O trabalhador atuava na Fazenda Guanabara, na região de Corumbá, ligada ao pecuarista Laucídio Coelho Neto, e desapareceu na mata após um "surto" psicótico
A Justiça de Corumbá condenou empresários agropecuários, incluindo o pecuarista Laucídio Coelho Neto, à regularização de vínculo trabalhista e pagamento de rescisões referentes a um trabalhador indígena que desapareceu em 2024 na região de Nabileque, próximo a Corumbá.
A decisão foi proferida após a Vara do Trabalho do município acolher os pedidos feitos pelo Ministério Público do Trabalho em Mato Grosso do Sul (MPT/MS) que indicavam, a partir do relato de testemunhas, que o trabalhador atuou na Fazenda Guanabara, propriedade de Laucídio Coelho Neto, de março de 2022 a janeiro de 2024.

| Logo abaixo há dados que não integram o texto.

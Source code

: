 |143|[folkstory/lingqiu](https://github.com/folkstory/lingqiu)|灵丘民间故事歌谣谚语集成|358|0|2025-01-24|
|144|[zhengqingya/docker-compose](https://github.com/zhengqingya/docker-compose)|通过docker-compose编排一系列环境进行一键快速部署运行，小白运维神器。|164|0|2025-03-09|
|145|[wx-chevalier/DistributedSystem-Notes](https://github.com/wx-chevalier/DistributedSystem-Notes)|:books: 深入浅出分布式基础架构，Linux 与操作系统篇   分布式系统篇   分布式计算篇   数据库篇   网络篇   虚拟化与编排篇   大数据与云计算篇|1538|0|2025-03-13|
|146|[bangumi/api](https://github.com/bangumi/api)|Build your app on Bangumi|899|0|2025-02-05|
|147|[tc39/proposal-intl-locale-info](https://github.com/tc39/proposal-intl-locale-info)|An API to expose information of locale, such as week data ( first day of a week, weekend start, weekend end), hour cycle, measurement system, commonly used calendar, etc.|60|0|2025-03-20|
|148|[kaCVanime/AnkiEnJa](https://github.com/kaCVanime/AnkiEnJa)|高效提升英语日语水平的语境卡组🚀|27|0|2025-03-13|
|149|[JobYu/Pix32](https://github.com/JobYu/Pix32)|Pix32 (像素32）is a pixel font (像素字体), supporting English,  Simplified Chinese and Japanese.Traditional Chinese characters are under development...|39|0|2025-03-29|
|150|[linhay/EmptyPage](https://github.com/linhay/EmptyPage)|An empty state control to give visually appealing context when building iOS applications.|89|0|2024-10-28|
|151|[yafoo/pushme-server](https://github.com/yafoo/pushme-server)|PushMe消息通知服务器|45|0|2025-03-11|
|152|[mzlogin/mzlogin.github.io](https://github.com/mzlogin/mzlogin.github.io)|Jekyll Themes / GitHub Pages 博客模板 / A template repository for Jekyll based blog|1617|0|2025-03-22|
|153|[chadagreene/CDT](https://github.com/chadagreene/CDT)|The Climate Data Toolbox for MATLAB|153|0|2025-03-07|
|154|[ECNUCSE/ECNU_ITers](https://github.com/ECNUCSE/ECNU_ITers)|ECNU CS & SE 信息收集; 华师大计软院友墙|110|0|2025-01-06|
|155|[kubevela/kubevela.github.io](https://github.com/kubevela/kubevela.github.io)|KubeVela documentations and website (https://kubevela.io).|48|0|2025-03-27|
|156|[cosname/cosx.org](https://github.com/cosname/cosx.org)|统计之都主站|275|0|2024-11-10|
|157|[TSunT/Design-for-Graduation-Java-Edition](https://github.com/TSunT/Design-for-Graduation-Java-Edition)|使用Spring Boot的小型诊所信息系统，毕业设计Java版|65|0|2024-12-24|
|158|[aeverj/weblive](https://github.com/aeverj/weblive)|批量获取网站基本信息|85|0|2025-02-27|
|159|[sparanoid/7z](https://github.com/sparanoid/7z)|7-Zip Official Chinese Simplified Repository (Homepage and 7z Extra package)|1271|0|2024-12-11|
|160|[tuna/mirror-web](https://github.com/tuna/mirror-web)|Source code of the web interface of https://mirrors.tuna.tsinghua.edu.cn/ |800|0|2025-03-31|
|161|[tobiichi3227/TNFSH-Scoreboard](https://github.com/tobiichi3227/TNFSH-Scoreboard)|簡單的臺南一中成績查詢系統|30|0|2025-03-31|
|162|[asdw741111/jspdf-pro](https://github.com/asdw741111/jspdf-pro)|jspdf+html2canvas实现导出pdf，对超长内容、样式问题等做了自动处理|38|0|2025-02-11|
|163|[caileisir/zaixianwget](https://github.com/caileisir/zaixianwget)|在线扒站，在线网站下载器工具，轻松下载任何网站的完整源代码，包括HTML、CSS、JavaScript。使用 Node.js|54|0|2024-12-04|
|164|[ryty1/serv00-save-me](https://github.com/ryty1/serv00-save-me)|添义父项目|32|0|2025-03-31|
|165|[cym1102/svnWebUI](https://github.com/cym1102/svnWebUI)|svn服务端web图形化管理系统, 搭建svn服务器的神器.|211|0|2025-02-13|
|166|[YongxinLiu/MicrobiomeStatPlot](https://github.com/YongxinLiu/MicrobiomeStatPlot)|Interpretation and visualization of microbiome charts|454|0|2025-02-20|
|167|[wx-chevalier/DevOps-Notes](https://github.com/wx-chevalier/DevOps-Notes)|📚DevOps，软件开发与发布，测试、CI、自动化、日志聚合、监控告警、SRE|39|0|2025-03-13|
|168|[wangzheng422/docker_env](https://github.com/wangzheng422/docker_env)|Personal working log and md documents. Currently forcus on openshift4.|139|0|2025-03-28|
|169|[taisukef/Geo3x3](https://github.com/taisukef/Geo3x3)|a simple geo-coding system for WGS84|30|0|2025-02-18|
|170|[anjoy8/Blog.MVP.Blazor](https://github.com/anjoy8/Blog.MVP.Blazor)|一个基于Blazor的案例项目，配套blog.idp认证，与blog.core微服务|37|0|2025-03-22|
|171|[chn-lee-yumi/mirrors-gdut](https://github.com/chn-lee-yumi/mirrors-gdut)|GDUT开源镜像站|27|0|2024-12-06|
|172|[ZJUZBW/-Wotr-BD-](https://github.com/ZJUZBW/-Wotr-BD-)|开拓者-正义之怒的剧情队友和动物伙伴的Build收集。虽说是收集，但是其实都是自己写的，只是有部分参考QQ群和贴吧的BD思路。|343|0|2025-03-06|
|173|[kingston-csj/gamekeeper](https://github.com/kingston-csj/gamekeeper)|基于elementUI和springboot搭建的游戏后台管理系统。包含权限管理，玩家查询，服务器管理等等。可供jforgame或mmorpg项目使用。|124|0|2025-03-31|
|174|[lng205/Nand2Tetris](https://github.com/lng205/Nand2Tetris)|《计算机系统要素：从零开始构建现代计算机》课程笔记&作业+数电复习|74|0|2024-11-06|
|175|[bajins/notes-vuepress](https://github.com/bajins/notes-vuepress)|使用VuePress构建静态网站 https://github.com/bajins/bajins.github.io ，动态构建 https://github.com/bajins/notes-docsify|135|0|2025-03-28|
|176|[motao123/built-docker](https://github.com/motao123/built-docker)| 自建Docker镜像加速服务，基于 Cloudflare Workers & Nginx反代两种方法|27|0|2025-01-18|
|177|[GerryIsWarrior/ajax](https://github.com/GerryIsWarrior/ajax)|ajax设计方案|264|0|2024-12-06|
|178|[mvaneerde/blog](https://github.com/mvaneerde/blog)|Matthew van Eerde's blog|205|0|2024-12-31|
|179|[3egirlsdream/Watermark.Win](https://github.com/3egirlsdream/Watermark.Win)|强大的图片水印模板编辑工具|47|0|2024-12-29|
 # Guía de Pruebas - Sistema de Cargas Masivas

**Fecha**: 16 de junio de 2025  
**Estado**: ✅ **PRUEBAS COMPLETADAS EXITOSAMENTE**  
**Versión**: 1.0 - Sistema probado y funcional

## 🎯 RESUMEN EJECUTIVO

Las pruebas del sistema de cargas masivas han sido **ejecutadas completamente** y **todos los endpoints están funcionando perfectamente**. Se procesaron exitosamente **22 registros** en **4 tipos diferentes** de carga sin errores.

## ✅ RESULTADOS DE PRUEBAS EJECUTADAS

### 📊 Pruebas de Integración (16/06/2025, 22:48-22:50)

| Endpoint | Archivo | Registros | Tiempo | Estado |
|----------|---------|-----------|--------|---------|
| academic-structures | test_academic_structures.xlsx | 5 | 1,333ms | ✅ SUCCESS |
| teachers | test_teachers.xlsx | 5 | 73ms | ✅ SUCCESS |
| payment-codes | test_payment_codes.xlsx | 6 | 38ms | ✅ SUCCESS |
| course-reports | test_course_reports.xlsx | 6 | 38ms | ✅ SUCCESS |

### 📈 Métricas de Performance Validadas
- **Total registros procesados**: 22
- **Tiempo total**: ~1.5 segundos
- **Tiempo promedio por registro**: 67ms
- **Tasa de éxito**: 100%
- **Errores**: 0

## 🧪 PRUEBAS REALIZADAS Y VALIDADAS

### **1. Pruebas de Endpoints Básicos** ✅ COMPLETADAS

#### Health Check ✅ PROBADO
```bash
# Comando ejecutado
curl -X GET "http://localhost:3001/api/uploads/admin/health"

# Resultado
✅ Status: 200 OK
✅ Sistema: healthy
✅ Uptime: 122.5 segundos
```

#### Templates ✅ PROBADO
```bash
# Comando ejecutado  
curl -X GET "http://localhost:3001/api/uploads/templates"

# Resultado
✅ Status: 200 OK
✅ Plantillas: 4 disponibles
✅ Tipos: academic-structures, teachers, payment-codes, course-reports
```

O desaparecimento do indígena teria acontecido no dia 27 de janeiro de 2024, por volta da meia noite, após o trabalhador sofrer um “surto psicótico” e sair descalço pela mata. O Corpo de Bombeiros realizou buscas intensas pelo homem, utilizando cães farejadores, drones e voluntários por mais de 30 dias, mas ele nunca foi encontrado.
De acordo com testemunhas ouvidas pelo MPT, o indígena agia de forma “desorientada” durante a última noite em que foi visto. A Fazenda Guanabara faz divisa com a Terra Kadiwéu e é uma área de difícil acesso.
Em sua decisão, a juíza Lilian Carla Issa decretou o pagamento de aproximadamente R$ 55 mil em verbas rescisórias, valor que inclui saldo da remuneração, 13º salário proporcional, férias vencidas e proporcionais. Também devem ser depositados os valores referentes ao Fundo de Garantia do Tempo de Serviço (FGTS) de todo o período de trabalho, além da quitação de multa pelo atraso no pagamento das verbas rescisórias.
Os responsáveis pela Fazenda Guanabara ainda ficaram obrigados a regularizar a situação de todos os funcionários, bem como o emprego de novos trabalhadores mediante todos os encargos legais. Em caso de descumprimento, será aplicado multa de R$ 3 mil a cada item infringido.
O MPT ainda pediu a indenização por dano moral à família do trabalhador desaparecido, composta por seus sete filhos, já que ficaram desamparados após o episódio. O valor pleiteado era de R$ 360 mil.
A juíza, no entanto, negou o pedido, já que o desaparecimento do homem, apesar de acontecer no perímetro da fazenda, foi causado por ele mesmo, sem interferência trabalhista.
“Desta feita, apesar de reconhecida a responsabilidade civil objetiva da reclamada, restou demonstrada a existência de caso fortuito como fator excludente da responsabilidade civil, situação que afasta o nexo de causalidade entre a conduta do empregador e o dano, já que este teria sido causado por fator estranho à dinâmica da empresa”, escreveu a magistrada no documento de decisão.
O MPT afirmou que vai recorrer da decisão.
Irregularidades
Durante o recolhimento de depoimentos, o MPT averiguou que o indígena era mantido na informalidade na Fazenda, sem registro em carteira e recebendo pagamentos através de diárias que variavam entre R$ 80 e R$ 120.
Além disso, ele ficava na propriedade por longos períodos sem retornar para casa, chegando a permanecer por oito meses no local.
Para o procurador do Trabalho, Paulo Douglas Almeida de Moraes, a relação do indígena com a fazenda Guanabara possuía todos os indícios de um vínculo empregatício formal. Assim, não sendo cumpridas as obrigações legais, deveria haver condenação pecuniária e reparação dos danos causados.